Addis Ababa, 16 February 2023 (TDI): Helen Weldmichael, an Ethiopian women inventor promotes safe and nutritious by designing a product that improves food safety — and empowers women in her country.

She was born in northern Ethiopia and grew up eating hot enset bread baked by her mother. She only knew of Ethiopian food similar to a banana, called an enset.

Helen joined Wolkite University in the southern part of the country as a lecturer and learned about the flowering plant that is a staple food for about 20 million Ethiopians. She now works as an Associate Professor.

The people of Ethiopia in this region use the entire enset plant for food, women who process the plant often use their bare feet and hands to cultivate the plant, which can contribute to foodborne disease.

To save women from this difficult process, Helen created an enset processing machine and fermentation pot. That includes a starter culture that speeds up the fermentation process, which takes almost a year to ferment into edible enset.

The process she invented uses peat that is more hygienic and reduced the potential contamination by organisms that are found in the ground where enset is typically fermented.

Helen, when learned about the USAID-funded Feed the Future EatSafe Innovation Challenge, she submitted an imitation to promote food safety, and share her invention beyond Ethiopia, online.
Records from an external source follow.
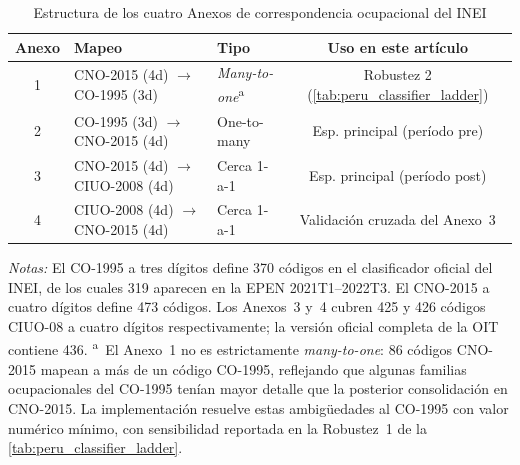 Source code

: \begin{table}[H]
\centering
\small
\begin{threeparttable}
\caption{Estructura de los cuatro Anexos de correspondencia ocupacional del INEI}
\label{tab:peru_crosswalks}
\begin{tabular}{cllc}
\toprule
Anexo & Mapeo & Tipo & Uso en este art\'{i}culo \\
\midrule
1 & CNO-2015 (4d) $\to$ CO-1995 (3d) & \emph{Many-to-one}\textsuperscript{a} & Robustez 2 (\cref{tab:peru_classifier_ladder}) \\
2 & CO-1995 (3d) $\to$ CNO-2015 (4d) & One-to-many         & Esp. principal (per\'{i}odo pre) \\
3 & CNO-2015 (4d) $\to$ CIUO-2008 (4d) & Cerca 1-a-1 & Esp. principal (per\'{i}odo post) \\
4 & CIUO-2008 (4d) $\to$ CNO-2015 (4d) & Cerca 1-a-1 & Validaci\'{o}n cruzada del Anexo~3 \\
\bottomrule
\end{tabular}
\begin{tablenotes}[flushleft]
\footnotesize
\item \emph{Notas:} El CO-1995 a tres d\'{i}gitos define 370 c\'{o}digos en el clasificador oficial del INEI, de los cuales 319 aparecen en la EPEN 2021T1--2022T3. El CNO-2015 a cuatro d\'{i}gitos define 473 c\'{o}digos. Los Anexos~3 y~4 cubren 425 y 426 c\'{o}digos CIUO-08 a cuatro d\'{i}gitos respectivamente; la versi\'{o}n oficial completa de la OIT contiene 436. \textsuperscript{a}~El Anexo~1 no es estrictamente \emph{many-to-one}: 86 c\'{o}digos CNO-2015 mapean a m\'{a}s de un c\'{o}digo CO-1995, reflejando que algunas familias ocupacionales del CO-1995 ten\'{i}an mayor detalle que la posterior consolidaci\'{o}n en CNO-2015. La implementaci\'{o}n resuelve estas ambig\"uedades al CO-1995 con valor num\'{e}rico m\'{i}nimo, con sensibilidad reportada en la Robustez~1 de la \cref{tab:peru_classifier_ladder}.
\end{tablenotes}
\end{threeparttable}
\end{table}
The enset machine and fermentation pot she innovated were created by her company SafeDish, named the winner of the 2022 challenge.

She planned to use her winnings to increase the scale of her business by seeking investors, selling other food products across Africa, and trademarking her innovation in Ethiopia and other African countries.

Helen is an example of a successful woman that is working in STEM to increase the safety of local food and also reduce the time women spend making food for their families and their livelihoods.

World Health Organization (WHO)

According to WHO, unsafe food is responsible for one in 10 people falling ill, and the deaths of at least 125,000 children globally every year.

In this wake, low- to middle-income countries face the largest burden of foodborne disease an estimated $95 million per year in lost productivity.